* WHAT TO DO
Please transcribe the data exactly, with nothing left out.

[Recorded data]

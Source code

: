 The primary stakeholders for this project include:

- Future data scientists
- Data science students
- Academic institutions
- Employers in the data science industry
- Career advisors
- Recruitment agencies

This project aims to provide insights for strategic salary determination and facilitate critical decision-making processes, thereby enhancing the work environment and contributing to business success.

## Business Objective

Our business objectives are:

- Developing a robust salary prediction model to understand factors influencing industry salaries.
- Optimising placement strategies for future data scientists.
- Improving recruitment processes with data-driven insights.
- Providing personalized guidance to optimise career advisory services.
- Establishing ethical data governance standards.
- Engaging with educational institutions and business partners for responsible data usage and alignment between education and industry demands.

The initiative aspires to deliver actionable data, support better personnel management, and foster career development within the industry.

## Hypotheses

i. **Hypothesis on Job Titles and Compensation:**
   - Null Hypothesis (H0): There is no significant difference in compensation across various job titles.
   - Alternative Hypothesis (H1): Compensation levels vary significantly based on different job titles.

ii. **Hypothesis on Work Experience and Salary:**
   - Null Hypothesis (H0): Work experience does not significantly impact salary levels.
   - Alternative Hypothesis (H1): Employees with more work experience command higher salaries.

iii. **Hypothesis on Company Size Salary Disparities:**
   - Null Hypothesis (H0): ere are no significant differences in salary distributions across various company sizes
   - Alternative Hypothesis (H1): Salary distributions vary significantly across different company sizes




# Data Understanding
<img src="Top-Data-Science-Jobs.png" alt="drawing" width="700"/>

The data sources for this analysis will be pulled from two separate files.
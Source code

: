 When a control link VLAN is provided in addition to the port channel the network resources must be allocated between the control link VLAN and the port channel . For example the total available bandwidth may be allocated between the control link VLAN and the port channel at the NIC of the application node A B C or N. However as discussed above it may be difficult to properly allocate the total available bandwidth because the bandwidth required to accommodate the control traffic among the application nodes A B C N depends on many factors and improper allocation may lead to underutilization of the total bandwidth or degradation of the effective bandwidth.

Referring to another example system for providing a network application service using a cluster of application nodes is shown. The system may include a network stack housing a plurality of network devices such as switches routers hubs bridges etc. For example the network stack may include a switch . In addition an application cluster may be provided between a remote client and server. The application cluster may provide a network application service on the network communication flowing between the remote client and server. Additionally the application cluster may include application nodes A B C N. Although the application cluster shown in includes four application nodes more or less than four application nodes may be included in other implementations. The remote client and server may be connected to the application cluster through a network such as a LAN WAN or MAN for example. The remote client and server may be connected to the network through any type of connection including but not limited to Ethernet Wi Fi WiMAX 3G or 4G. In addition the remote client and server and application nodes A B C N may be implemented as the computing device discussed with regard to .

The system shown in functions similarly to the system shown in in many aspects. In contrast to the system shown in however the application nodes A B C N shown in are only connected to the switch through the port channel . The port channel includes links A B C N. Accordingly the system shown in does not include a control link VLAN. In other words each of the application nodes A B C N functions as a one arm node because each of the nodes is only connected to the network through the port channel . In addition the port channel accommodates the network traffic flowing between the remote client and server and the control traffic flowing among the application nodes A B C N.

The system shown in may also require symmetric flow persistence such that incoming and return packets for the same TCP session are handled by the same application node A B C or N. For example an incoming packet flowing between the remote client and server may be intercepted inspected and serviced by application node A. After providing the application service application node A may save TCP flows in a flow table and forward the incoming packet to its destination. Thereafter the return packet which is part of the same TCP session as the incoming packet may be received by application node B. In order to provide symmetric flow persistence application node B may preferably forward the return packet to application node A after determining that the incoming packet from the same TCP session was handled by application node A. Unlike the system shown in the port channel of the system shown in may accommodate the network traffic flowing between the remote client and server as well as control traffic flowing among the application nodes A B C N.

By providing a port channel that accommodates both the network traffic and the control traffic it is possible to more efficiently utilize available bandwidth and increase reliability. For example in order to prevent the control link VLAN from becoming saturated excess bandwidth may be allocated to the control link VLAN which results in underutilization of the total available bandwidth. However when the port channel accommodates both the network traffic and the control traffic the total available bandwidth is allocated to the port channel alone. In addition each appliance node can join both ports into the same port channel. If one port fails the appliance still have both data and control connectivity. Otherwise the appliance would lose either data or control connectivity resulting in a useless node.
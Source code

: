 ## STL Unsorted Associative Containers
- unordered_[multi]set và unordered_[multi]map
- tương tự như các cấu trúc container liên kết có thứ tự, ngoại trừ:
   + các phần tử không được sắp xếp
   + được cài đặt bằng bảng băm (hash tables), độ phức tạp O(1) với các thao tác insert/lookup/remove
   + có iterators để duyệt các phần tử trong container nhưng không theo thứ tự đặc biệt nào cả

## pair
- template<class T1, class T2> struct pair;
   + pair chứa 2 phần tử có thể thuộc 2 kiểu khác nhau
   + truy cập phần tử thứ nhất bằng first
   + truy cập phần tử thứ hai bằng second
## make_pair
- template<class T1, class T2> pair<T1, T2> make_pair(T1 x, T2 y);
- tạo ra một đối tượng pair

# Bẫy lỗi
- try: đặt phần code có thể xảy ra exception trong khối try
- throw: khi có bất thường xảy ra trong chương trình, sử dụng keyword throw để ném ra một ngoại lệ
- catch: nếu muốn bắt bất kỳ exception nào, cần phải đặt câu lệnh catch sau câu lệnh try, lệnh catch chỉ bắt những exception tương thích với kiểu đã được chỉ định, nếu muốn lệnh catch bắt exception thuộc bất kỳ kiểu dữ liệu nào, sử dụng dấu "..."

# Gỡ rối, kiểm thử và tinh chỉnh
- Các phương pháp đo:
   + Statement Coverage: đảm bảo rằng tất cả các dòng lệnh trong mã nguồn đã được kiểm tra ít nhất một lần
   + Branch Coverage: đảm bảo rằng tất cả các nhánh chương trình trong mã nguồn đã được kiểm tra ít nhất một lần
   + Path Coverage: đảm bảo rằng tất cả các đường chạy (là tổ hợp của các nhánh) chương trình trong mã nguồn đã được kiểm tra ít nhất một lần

* EXPECTED OUTPUT
Source code

: The primary stakeholders for this project include:

- Future data scientists
- Data science students
- Academic institutions
- Employers in the data science industry
- Career advisors
- Recruitment agencies

This project aims to provide insights for strategic salary determination and facilitate critical decision-making processes, thereby enhancing the work environment and contributing to business success.

## Business Objective

Our business objectives are:

- Developing a robust salary prediction model to understand factors influencing industry salaries.
- Optimising placement strategies for future data scientists.
- Improving recruitment processes with data-driven insights.
- Providing personalized guidance to optimise career advisory services.
- Establishing ethical data governance standards.
- Engaging with educational institutions and business partners for responsible data usage and alignment between education and industry demands.

The initiative aspires to deliver actionable data, support better personnel management, and foster career development within the industry.

## Hypotheses

i. **Hypothesis on Job Titles and Compensation:**
   - Null Hypothesis (H0): There is no significant difference in compensation across various job titles.
   - Alternative Hypothesis (H1): Compensation levels vary significantly based on different job titles.

ii. **Hypothesis on Work Experience and Salary:**
   - Null Hypothesis (H0): Work experience does not significantly impact salary levels.
   - Alternative Hypothesis (H1): Employees with more work experience command higher salaries.

iii. **Hypothesis on Company Size Salary Disparities:**
   - Null Hypothesis (H0): ere are no significant differences in salary distributions across various company sizes
   - Alternative Hypothesis (H1): Salary distributions vary significantly across different company sizes




# Data Understanding
<img src="Top-Data-Science-Jobs.png" alt="drawing" width="700"/>

The data sources for this analysis will be pulled from two separate files.
Source code

: When a control link VLAN is provided in addition to the port channel the network resources must be allocated between the control link VLAN and the port channel . For example the total available bandwidth may be allocated between the control link VLAN and the port channel at the NIC of the application node A B C or N. However as discussed above it may be difficult to properly allocate the total available bandwidth because the bandwidth required to accommodate the control traffic among the application nodes A B C N depends on many factors and improper allocation may lead to underutilization of the total bandwidth or degradation of the effective bandwidth.

Referring to another example system for providing a network application service using a cluster of application nodes is shown. The system may include a network stack housing a plurality of network devices such as switches routers hubs bridges etc. For example the network stack may include a switch . In addition an application cluster may be provided between a remote client and server. The application cluster may provide a network application service on the network communication flowing between the remote client and server. Additionally the application cluster may include application nodes A B C N. Although the application cluster shown in includes four application nodes more or less than four application nodes may be included in other implementations. The remote client and server may be connected to the application cluster through a network such as a LAN WAN or MAN for example. The remote client and server may be connected to the network through any type of connection including but not limited to Ethernet Wi Fi WiMAX 3G or 4G. In addition the remote client and server and application nodes A B C N may be implemented as the computing device discussed with regard to .

The system shown in functions similarly to the system shown in in many aspects. In contrast to the system shown in however the application nodes A B C N shown in are only connected to the switch through the port channel . The port channel includes links A B C N. Accordingly the system shown in does not include a control link VLAN. In other words each of the application nodes A B C N functions as a one arm node because each of the nodes is only connected to the network through the port channel . In addition the port channel accommodates the network traffic flowing between the remote client and server and the control traffic flowing among the application nodes A B C N.

The system shown in may also require symmetric flow persistence such that incoming and return packets for the same TCP session are handled by the same application node A B C or N. For example an incoming packet flowing between the remote client and server may be intercepted inspected and serviced by application node A. After providing the application service application node A may save TCP flows in a flow table and forward the incoming packet to its destination. Thereafter the return packet which is part of the same TCP session as the incoming packet may be received by application node B. In order to provide symmetric flow persistence application node B may preferably forward the return packet to application node A after determining that the incoming packet from the same TCP session was handled by application node A. Unlike the system shown in the port channel of the system shown in may accommodate the network traffic flowing between the remote client and server as well as control traffic flowing among the application nodes A B C N.

By providing a port channel that accommodates both the network traffic and the control traffic it is possible to more efficiently utilize available bandwidth and increase reliability. For example in order to prevent the control link VLAN from becoming saturated excess bandwidth may be allocated to the control link VLAN which results in underutilization of the total available bandwidth. However when the port channel accommodates both the network traffic and the control traffic the total available bandwidth is allocated to the port channel alone. In addition each appliance node can join both ports into the same port channel. If one port fails the appliance still have both data and control connectivity. Otherwise the appliance would lose either data or control connectivity resulting in a useless node.
Source code

: ## STL Unsorted Associative Containers
- unordered_[multi]set và unordered_[multi]map
- tương tự như các cấu trúc container liên kết có thứ tự, ngoại trừ:
   + các phần tử không được sắp xếp
   + được cài đặt bằng bảng băm (hash tables), độ phức tạp O(1) với các thao tác insert/lookup/remove
   + có iterators để duyệt các phần tử trong container nhưng không theo thứ tự đặc biệt nào cả

## pair
- template<class T1, class T2> struct pair;
   + pair chứa 2 phần tử có thể thuộc 2 kiểu khác nhau
   + truy cập phần tử thứ nhất bằng first
   + truy cập phần tử thứ hai bằng second
## make_pair
- template<class T1, class T2> pair<T1, T2> make_pair(T1 x, T2 y);
- tạo ra một đối tượng pair

# Bẫy lỗi
- try: đặt phần code có thể xảy ra exception trong khối try
- throw: khi có bất thường xảy ra trong chương trình, sử dụng keyword throw để ném ra một ngoại lệ
- catch: nếu muốn bắt bất kỳ exception nào, cần phải đặt câu lệnh catch sau câu lệnh try, lệnh catch chỉ bắt những exception tương thích với kiểu đã được chỉ định, nếu muốn lệnh catch bắt exception thuộc bất kỳ kiểu dữ liệu nào, sử dụng dấu "..."

# Gỡ rối, kiểm thử và tinh chỉnh
- Các phương pháp đo:
   + Statement Coverage: đảm bảo rằng tất cả các dòng lệnh trong mã nguồn đã được kiểm tra ít nhất một lần
   + Branch Coverage: đảm bảo rằng tất cả các nhánh chương trình trong mã nguồn đã được kiểm tra ít nhất một lần
   + Path Coverage: đảm bảo rằng tất cả các đường chạy (là tổ hợp của các nhánh) chương trình trong mã nguồn đã được kiểm tra ít nhất một lần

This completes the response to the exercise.